ZİKİR ve ADABI
....................................
’ Tez erişti seherler canların meclisine
Yürek hala yanıyor halde maşallah kaldı
Şifalar sundu zikir bir garip dertlisine
Unutuldu kelâmlar dilde bir ALLAH kaldı....’
**********************************************
Aziz kardeşim:
Her varlık ister istemez,
yaratılış gayesiyle orantılı zikir etmeye programlanmışken,
insan oğluna,
sınırsız bir yelpazede,
dilediği sıfatta,
dilediği esma ile zikir yetkisi verilmiştir.
Kelimenin tam anlamıyla, cenabı Hakk’a halife kılınmıştır.
Yani evrende, belli sınırlar içinde kalmak şartıyla,
hüküm etkisi ve yetkisi verilmiştir.
Ademoğlundan, bu yetkiyi kullanırken,
beklenen,
hayatın bekasına,
adalete,
bütünlüğe halel getirmemesidir.
Çünkü;
yapacağı duanın, yani zikrinin,
sıfatullahça mutlaka kabul edileceği garantisi verilmiştir..
Kuran-ı Kerim,
yapacağımız zikrin nasıl olması gerektiğini,
bizlere,
bizzat Allah tealanın kelamıyla belirtmiş,
birliği ve tekilliği korumamız istenmiştir.

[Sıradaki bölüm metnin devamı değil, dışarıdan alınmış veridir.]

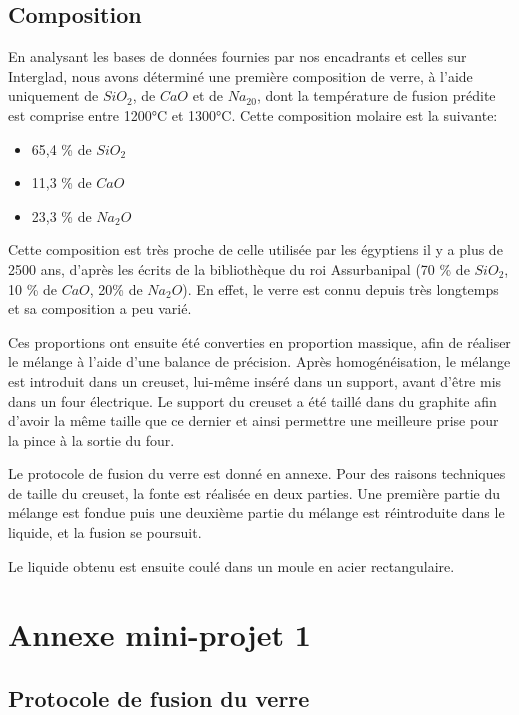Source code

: \documentclass{article}
\begin{document}
\subsection{Composition}

En analysant les bases de données fournies par nos encadrants et celles sur Interglad, nous avons déterminé une première composition de verre, à l'aide uniquement de $SiO_2$, de $CaO$ et de $Na_20$, dont la température de fusion prédite est comprise entre 1200°C et 1300°C. Cette composition molaire est la suivante:

\begin{itemize}
    \item 65,4 \% de $SiO_2$
    \item 11,3 \% de $CaO$
    \item 23,3 \% de $Na_2O$
\end{itemize}

Cette composition est très proche de celle utilisée par les égyptiens il y a plus de 2500 ans, d’après les écrits de la bibliothèque du roi Assurbanipal (70 \% de $SiO_2$, 10 \% de $CaO$, 20\% de $Na_2O$). En effet, le verre est connu depuis très longtemps et sa composition a peu varié. 

Ces proportions ont ensuite été converties en proportion massique, afin de réaliser le mélange à l'aide d'une balance de précision. Après homogénéisation, le mélange est introduit dans un creuset, lui-même inséré dans un support, avant d'être mis dans un four électrique. Le support du creuset a été taillé dans du graphite afin d'avoir la même taille que ce dernier et ainsi permettre une meilleure prise pour la pince à la sortie du four.

Le protocole de fusion du verre est donné en annexe. Pour des raisons techniques de taille du creuset, la fonte est réalisée en deux parties. Une première partie du mélange est fondue puis une deuxième partie du mélange est réintroduite dans le liquide, et la fusion se poursuit.

Le liquide obtenu est ensuite coulé dans un moule en acier rectangulaire.

\section{Annexe mini-projet 1}
\subsection{Protocole de fusion du verre}
\end{document}
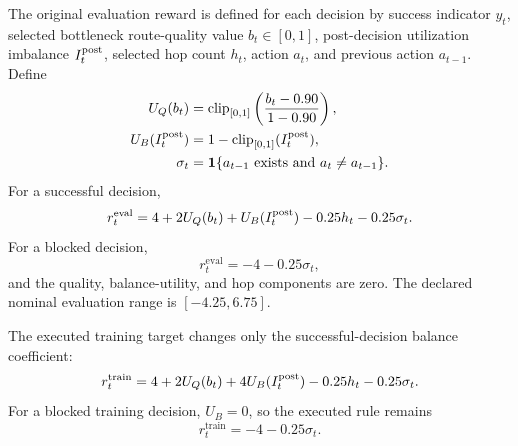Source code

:The original evaluation reward is defined for each decision by success indicator
$y_t$, selected bottleneck route-quality value $b_t\in[0,1]$, post-decision
utilization imbalance $I_t^{\rm post}$, selected hop count $h_t$, action $a_t$, and
previous action $a_{t-1}$. Define
\begin{align}
U_Q(b_t)&=\operatorname{clip}_{[0,1]}
\left(\frac{b_t-0.90}{1-0.90}\right),\\
U_B(I_t^{\rm post})&=1-\operatorname{clip}_{[0,1]}(I_t^{\rm post}),\\
\sigma_t&=\mathbf 1\{a_{t-1}\ \text{exists and }a_t\ne a_{t-1}\}.
\end{align}
For a successful decision,
\begin{equation}
r_t^{\mathrm{eval}}=4+2U_Q(b_t)+U_B(I_t^{\rm post})-0.25h_t-0.25\sigma_t.
\label{eq:success-reward}
\end{equation}
For a blocked decision,
\begin{equation}
r_t^{\mathrm{eval}}=-4-0.25\sigma_t,
\label{eq:block-reward}
\end{equation}
and the quality, balance-utility, and hop components are zero. The declared nominal
evaluation range is $[-4.25,6.75]$.

The executed training target changes only the successful-decision balance
coefficient:
\begin{equation}
r_t^{\mathrm{train}}=4+2U_Q(b_t)+4U_B(I_t^{\rm post})
-0.25h_t-0.25\sigma_t.
\label{eq:success-training-reward}
\end{equation}
For a blocked training decision, $U_B=0$, so the executed rule remains
\begin{equation}
r_t^{\mathrm{train}}=-4-0.25\sigma_t.
\label{eq:block-training-reward}
\end{equation}

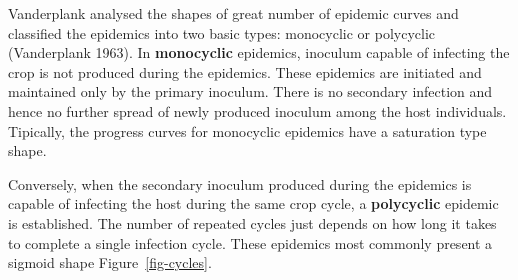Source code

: \documentclass[
  letterpaper,
]{book}
\begin{document}
Vanderplank analysed the shapes of great number of epidemic curves and
classified the epidemics into two basic types: monocyclic or polycyclic
(Vanderplank 1963). In \textbf{monocyclic} epidemics, inoculum capable
of infecting the crop is not produced during the epidemics. These
epidemics are initiated and maintained only by the primary inoculum.
There is no secondary infection and hence no further spread of newly
produced inoculum among the host individuals. Tipically, the progress
curves for monocyclic epidemics have a saturation type shape.

Conversely, when the secondary inoculum produced during the epidemics is
capable of infecting the host during the same crop cycle, a
\textbf{polycyclic} epidemic is established. The number of repeated
cycles just depends on how long it takes to complete a single infection
cycle. These epidemics most commonly present a sigmoid shape
Figure~\ref{fig-cycles}.
\end{document}
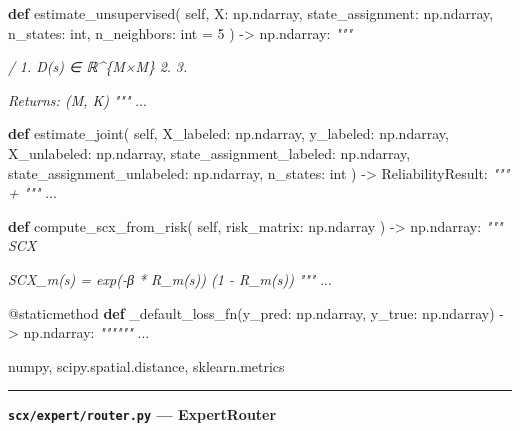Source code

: \documentclass[
  12pt,
]{article}
\newenvironment{Shaded}{}{}
\newcommand{\AttributeTok}[1]{\textcolor[rgb]{0.49,0.56,0.16}{#1}}
\newcommand{\BuiltInTok}[1]{\textcolor[rgb]{0.00,0.50,0.00}{#1}}
\newcommand{\CommentTok}[1]{\textcolor[rgb]{0.38,0.63,0.69}{\textit{#1}}}
\newcommand{\DecValTok}[1]{\textcolor[rgb]{0.25,0.63,0.44}{#1}}
\newcommand{\KeywordTok}[1]{\textcolor[rgb]{0.00,0.44,0.13}{\textbf{#1}}}
\newcommand{\NormalTok}[1]{#1}
\newcommand{\OperatorTok}[1]{\textcolor[rgb]{0.40,0.40,0.40}{#1}}
\newcommand{\VariableTok}[1]{\textcolor[rgb]{0.10,0.09,0.49}{#1}}
\begin{document}
\begin{Shaded}
\begin{Highlighting}[]
    \KeywordTok{def}\NormalTok{ estimate\_unsupervised(}
        \VariableTok{self}\NormalTok{,}
\NormalTok{        X: np.ndarray,}
\NormalTok{        state\_assignment: np.ndarray,}
\NormalTok{        n\_states: }\BuiltInTok{int}\NormalTok{,}
\NormalTok{        n\_neighbors: }\BuiltInTok{int} \OperatorTok{=} \DecValTok{5}
\NormalTok{    ) }\OperatorTok{{-}\textgreater{}}\NormalTok{ np.ndarray:}
        \CommentTok{"""}

\CommentTok{        /}
\CommentTok{        1.  D(s) ∈ ℝ\^{}\{M×M\}}
\CommentTok{        2. }
\CommentTok{        3. }

\CommentTok{        Returns: (M, K) }
\CommentTok{        """}
\NormalTok{        ...}

    \KeywordTok{def}\NormalTok{ estimate\_joint(}
        \VariableTok{self}\NormalTok{,}
\NormalTok{        X\_labeled: np.ndarray, y\_labeled: np.ndarray,}
\NormalTok{        X\_unlabeled: np.ndarray,}
\NormalTok{        state\_assignment\_labeled: np.ndarray,}
\NormalTok{        state\_assignment\_unlabeled: np.ndarray,}
\NormalTok{        n\_states: }\BuiltInTok{int}
\NormalTok{    ) }\OperatorTok{{-}\textgreater{}}\NormalTok{ ReliabilityResult:}
        \CommentTok{""" + """}
\NormalTok{        ...}

    \KeywordTok{def}\NormalTok{ compute\_scx\_from\_risk(}
        \VariableTok{self}\NormalTok{, risk\_matrix: np.ndarray}
\NormalTok{    ) }\OperatorTok{{-}\textgreater{}}\NormalTok{ np.ndarray:}
        \CommentTok{""" SCX }

\CommentTok{        SCX\_m(s) = exp({-}β * R\_m(s))   (1 {-} R\_m(s)) }
\CommentTok{        """}
\NormalTok{        ...}

    \AttributeTok{@staticmethod}
    \KeywordTok{def}\NormalTok{ \_default\_loss\_fn(y\_pred: np.ndarray, y\_true: np.ndarray) }\OperatorTok{{-}\textgreater{}}\NormalTok{ np.ndarray:}
        \CommentTok{""""""}
\NormalTok{        ...}
\end{Highlighting}
\end{Shaded}

numpy, scipy.spatial.distance, sklearn.metrics

\begin{center}\rule{0.5\linewidth}{0.5pt}\end{center}

\textbf{\texttt{scx/expert/router.py} --- ExpertRouter}
\end{document}

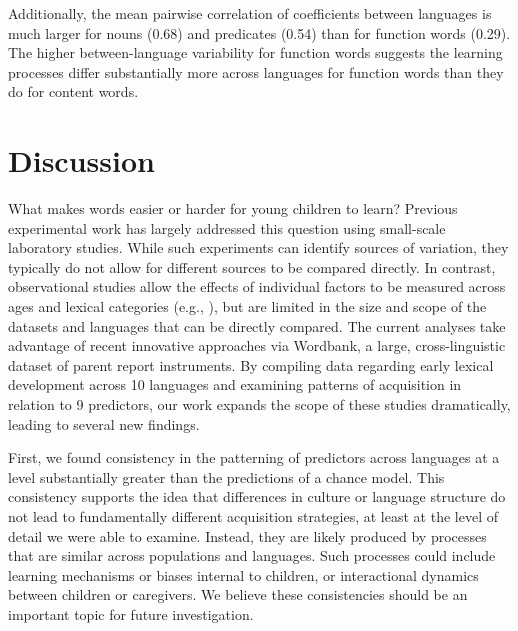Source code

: \documentclass[
   11pt,
       ]{book}
\begin{document}
Additionally, the mean pairwise correlation of coefficients between languages is much larger for nouns (0.68) and predicates (0.54) than for function words (0.29). The higher between-language variability for function words suggests the learning processes differ substantially more across languages for function words than they do for content words.

\hypertarget{discussion}{%
\section{Discussion}\label{discussion}}

What makes words easier or harder for young children to learn? Previous experimental work has largely addressed this question using small-scale laboratory studies. While such experiments can identify sources of variation, they typically do not allow for different sources to be compared directly. In contrast, observational studies allow the effects of individual factors to be measured across ages and lexical categories (e.g., \citealp{goodman2008,hills2009,swingley2017}), but are limited in the size and scope of the datasets and languages that can be directly compared. The current analyses take advantage of recent innovative approaches via Wordbank, a large, cross-linguistic dataset of parent report instruments. By compiling data regarding early lexical development across 10 languages and examining patterns of acquisition in relation to 9 predictors, our work expands the scope of these studies dramatically, leading to several new findings.

First, we found consistency in the patterning of predictors across languages at a level substantially greater than the predictions of a chance model. This consistency supports the idea that differences in culture or language structure do not lead to fundamentally different acquisition strategies, at least at the level of detail we were able to examine. Instead, they are likely produced by processes that are similar across populations and languages. Such processes could include learning mechanisms or biases internal to children, or interactional dynamics between children or caregivers. We believe these consistencies should be an important topic for future investigation.
\end{document}
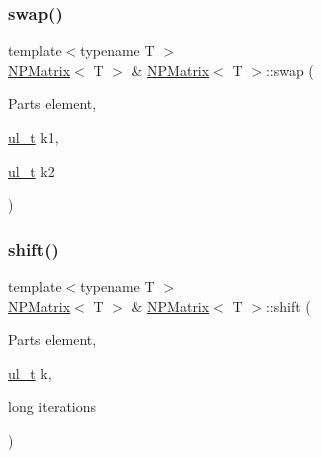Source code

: \subsubsection{\texorpdfstring{swap()}{swap()}\hspace{0.1cm}{\footnotesize\ttfamily [2/2]}}
{\footnotesize\ttfamily template$<$typename T $>$ \\
\mbox{\hyperlink{class_n_p_matrix}{N\+P\+Matrix}}$<$ T $>$ \& \mbox{\hyperlink{class_n_p_matrix}{N\+P\+Matrix}}$<$ T $>$\+::swap (\begin{DoxyParamCaption}\item[{Parts}]{element,  }\item[{\mbox{\hyperlink{group___n_algebra_ga1b140a2034db3f5dfe18a987745df43a}{ul\+\_\+t}}}]{k1,  }\item[{\mbox{\hyperlink{group___n_algebra_ga1b140a2034db3f5dfe18a987745df43a}{ul\+\_\+t}}}]{k2 }\end{DoxyParamCaption})\hspace{0.3cm}{\ttfamily [protected]}}

\mbox{\label{class_n_p_matrix_a83118d4efa26372fd12bd0a2ce77f155}} 
\subsubsection{\texorpdfstring{shift()}{shift()}}
{\footnotesize\ttfamily template$<$typename T $>$ \\
\mbox{\hyperlink{class_n_p_matrix}{N\+P\+Matrix}}$<$ T $>$ \& \mbox{\hyperlink{class_n_p_matrix}{N\+P\+Matrix}}$<$ T $>$\+::shift (\begin{DoxyParamCaption}\item[{Parts}]{element,  }\item[{\mbox{\hyperlink{group___n_algebra_ga1b140a2034db3f5dfe18a987745df43a}{ul\+\_\+t}}}]{k,  }\item[{long}]{iterations }\end{DoxyParamCaption})\hspace{0.3cm}{\ttfamily [protected]}}

\mbox{\label{class_n_p_matrix_a4bff3c9956c688973307fd9c627e0ebd}} 
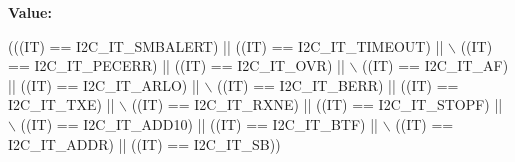 {\bfseries Value\+:}
\begin{DoxyCode}
(((IT) == I2C\_IT\_SMBALERT) || ((IT) == I2C\_IT\_TIMEOUT) || \(\backslash\)
                           ((IT) == I2C\_IT\_PECERR) || ((IT) == I2C\_IT\_OVR) || \(\backslash\)
                           ((IT) == I2C\_IT\_AF) || ((IT) == I2C\_IT\_ARLO) || \(\backslash\)
                           ((IT) == I2C\_IT\_BERR) || ((IT) == I2C\_IT\_TXE) || \(\backslash\)
                           ((IT) == I2C\_IT\_RXNE) || ((IT) == I2C\_IT\_STOPF) || \(\backslash\)
                           ((IT) == I2C\_IT\_ADD10) || ((IT) == I2C\_IT\_BTF) || \(\backslash\)
                           ((IT) == I2C\_IT\_ADDR) || ((IT) == I2C\_IT\_SB))
\end{DoxyCode}
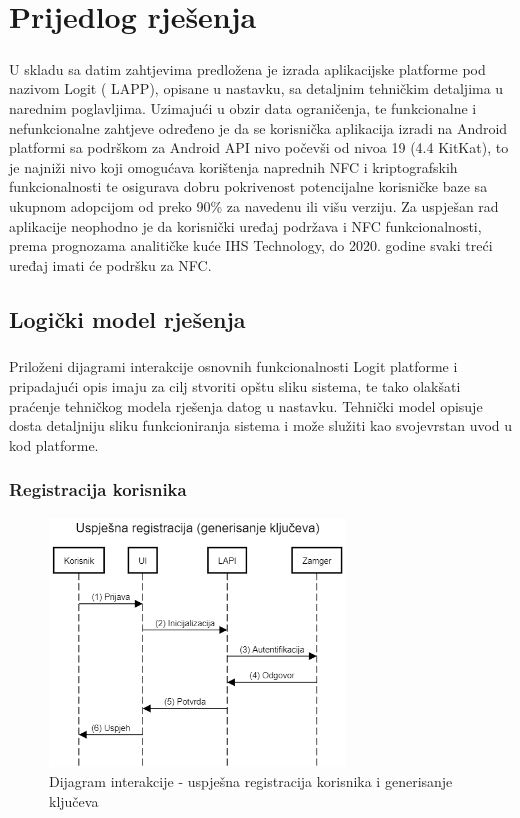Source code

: \chapter{Prijedlog rješenja}
\paragraph*{}
U skladu sa datim zahtjevima predložena je izrada aplikacijske platforme pod nazivom Logit (
\gls{LAPP}), opisane u nastavku, sa detaljnim tehničkim detaljima u narednim poglavljima. Uzimajući u obzir data ograničenja, te funkcionalne i nefunkcionalne zahtjeve određeno je da se korisnička aplikacija izradi na Android platformi sa podrškom za Android API nivo počevši od nivoa 19 (4.4 KitKat), to je najniži nivo koji omogućava korištenja naprednih NFC i kriptografskih funkcionalnosti te osigurava dobru pokrivenost potencijalne korisničke baze sa ukupnom adopcijom od preko 90\% za navedenu ili višu verziju\cite{droidstats}. Za uspješan rad aplikacije neophodno je da korisnički uređaj podržava i NFC funkcionalnosti, prema prognozama analitičke kuće IHS Technology, do 2020. godine svaki treći uređaj imati će podršku za NFC.\cite{nfcforecast}

\section{Logički model rješenja}
\paragraph*{}
Priloženi dijagrami interakcije osnovnih funkcionalnosti Logit platforme i pripadajući opis imaju za cilj stvoriti opštu sliku sistema, te tako olakšati praćenje tehničkog modela rješenja datog u nastavku. Tehnički model opisuje dosta detaljniju sliku funkcioniranja sistema i može služiti kao svojevrstan uvod u kod platforme.

\subsection*{Registracija korisnika}
\begin{figure}[H]
    \centering
    \includegraphics[width=0.7\textwidth]{material/dia/01_registracija}
    \caption{Dijagram interakcije - uspješna registracija korisnika i generisanje ključeva}
\end{figure}
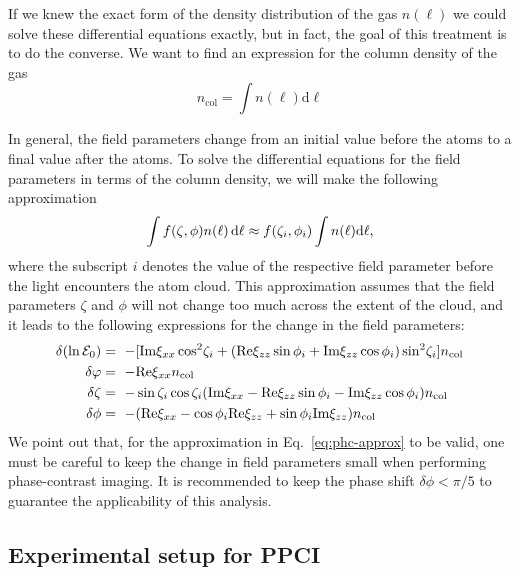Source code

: If we knew the exact form of the density distribution of the gas $n(\ell)$ we
could solve these differential equations exactly,   but in fact, the goal of
this treatment is to do the converse. We want to find an expression for the
column density of the gas
\begin{equation}
  n_{\text{col}}  =  \int n(\ell) \text{d} \ell
\end{equation}

In general, the field parameters change from an initial value before the atoms
to a final value after the atoms.  To solve the differential equations for the
field parameters in terms of the column density, we will make the following
approximation 
\begin{equation}
  \int f(\zeta, \phi) n(\ell) \,\text{d} \ell \approx 
       f(\zeta_{i}, \phi_{i})  
       \int n(\ell) \text{d} \ell,
  \label{eq:phc-approx} 
\end{equation}
where the subscript $i$ denotes the value of the respective field parameter
before the light encounters the atom cloud.  This approximation assumes that
the field parameters $\zeta$ and $\phi$ will not change too much across the
extent of the cloud, and it leads to the following expressions for the change
in the field parameters:
\begin{equation}
\begin{split}
 \delta( \ln\efieldo ) & = \ 
     - [ \text{Im}\xi_{xx} \cos^{2}\!\phcChi_{i} 
       + (  \text{Re}\xi_{zz} \sin\phi_{i} + \text{Im}\xi_{zz}\cos\phi_{i} )  
             \sin^{2}\!\phcChi_{i} ] n_{\text{col}}\\ 
 \delta\varphi & = \
      -\text{Re}\xi_{xx} n_{\text{col}} \\ 
 \delta\phcChi & = \ -\sin\phcChi_{i}\cos\phcChi_{i}
     ( \text{Im}\xi_{xx}
   - \text{Re}\xi_{zz} \sin\phi_{i} - \text{Im}\xi_{zz}\cos\phi_{i} ) n_{\text{col}}\\
 \delta\phi & = \
     -( \text{Re}\xi_{xx} - \cos\phi_{i} \text{Re}\xi_{zz} 
       + \sin\phi_{i} \text{Im}\xi_{zz} )n_{\text{col}}
  \label{eq:delta-field-params}
\end{split}
\end{equation}
We point out that, for the approximation in Eq.~\ref{eq:phc-approx} to be
valid, one must be careful to keep the change in field parameters small when
performing phase-contrast imaging.  It is recommended to keep the phase shift
$\delta\phi < \pi/5$ to guarantee the applicability of this analysis. 

\subsection{Experimental setup for PPCI} 

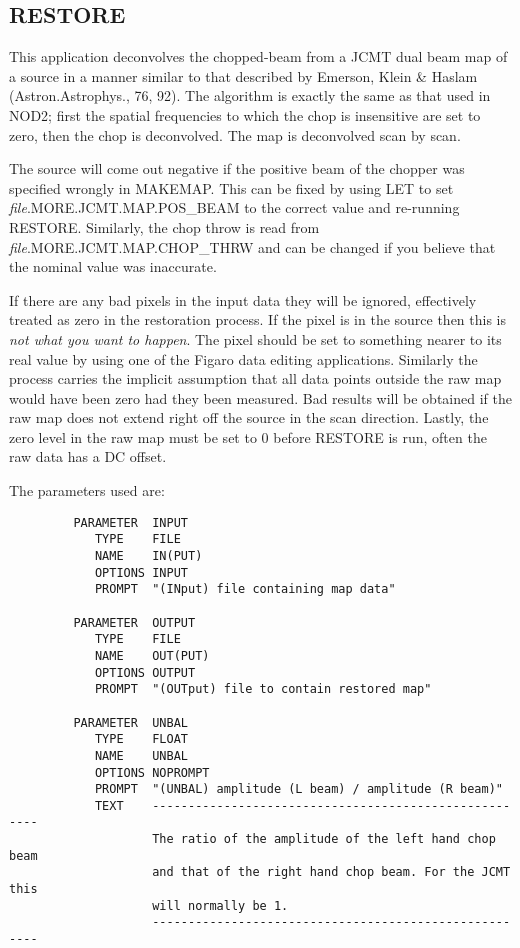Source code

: \subsection{RESTORE}

This application deconvolves the chopped-beam from a JCMT dual  beam
map of a source in a manner similar to that described by  Emerson,
Klein \& Haslam (Astron.Astrophys., 76, 92). The algorithm  is exactly
the same as that used in NOD2; first the spatial  frequencies to which
the chop is insensitive are set to zero,  then the chop is
deconvolved. The map is deconvolved scan by scan.

The source will come out negative if the positive beam of the chopper
was specified wrongly in MAKEMAP. This can be fixed by using LET to
set {\em file}.MORE.JCMT.MAP.POS\_BEAM to the correct value and
re-running RESTORE. Similarly, the chop throw  is read from {\em
file}.MORE.\-JCMT.\-MAP.CHOP\_THRW and can be changed if you  believe that
the nominal value was inaccurate.

If there are any bad pixels in the input data they will be ignored,
effectively treated as zero in the restoration process. If the pixel
is in the source then this is {\em not what you want to happen}. The
pixel should be set to something nearer to its real value by using one
of the Figaro data editing applications. Similarly  the process
carries the implicit assumption that all data points outside the raw
map would have been zero had they been measured. Bad results will be
obtained if the raw map does not extend right off the source in the
scan direction. Lastly, the zero level in the raw map must be set to 0
before RESTORE is run, often the raw data has a DC offset.

The parameters used are:

\begin{small}
\begin{verbatim}
         PARAMETER  INPUT
            TYPE    FILE
            NAME    IN(PUT)
            OPTIONS INPUT
            PROMPT  "(INput) file containing map data"

         PARAMETER  OUTPUT
            TYPE    FILE
            NAME    OUT(PUT)
            OPTIONS OUTPUT
            PROMPT  "(OUTput) file to contain restored map"

         PARAMETER  UNBAL
            TYPE    FLOAT
            NAME    UNBAL
            OPTIONS NOPROMPT
            PROMPT  "(UNBAL) amplitude (L beam) / amplitude (R beam)"
            TEXT    ------------------------------------------------------
                    The ratio of the amplitude of the left hand chop beam
                    and that of the right hand chop beam. For the JCMT this
                    will normally be 1.
                    ------------------------------------------------------
\end{verbatim}
\end{small}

Usulüne uygun zikirin yollarını göstermiş,
düzenli zikri (az bile olsa sürekliliği önermiş,)tavsiye etmiş,
adil olmayı,
olmazsa olmaz kural olarak ortaya koymuştur.
Hem zikri yapanın bekası, hem de sıfatullahın,
yani tecelli mekanının,
haksızlığa maruz kalmaması için,
esmalarından,
Esma-i hüsnasının zikri önerilmiştir.
Esma-i hüsnadan murat;
hayatın devamlılığına uygun isimlerin zikredilmesidir.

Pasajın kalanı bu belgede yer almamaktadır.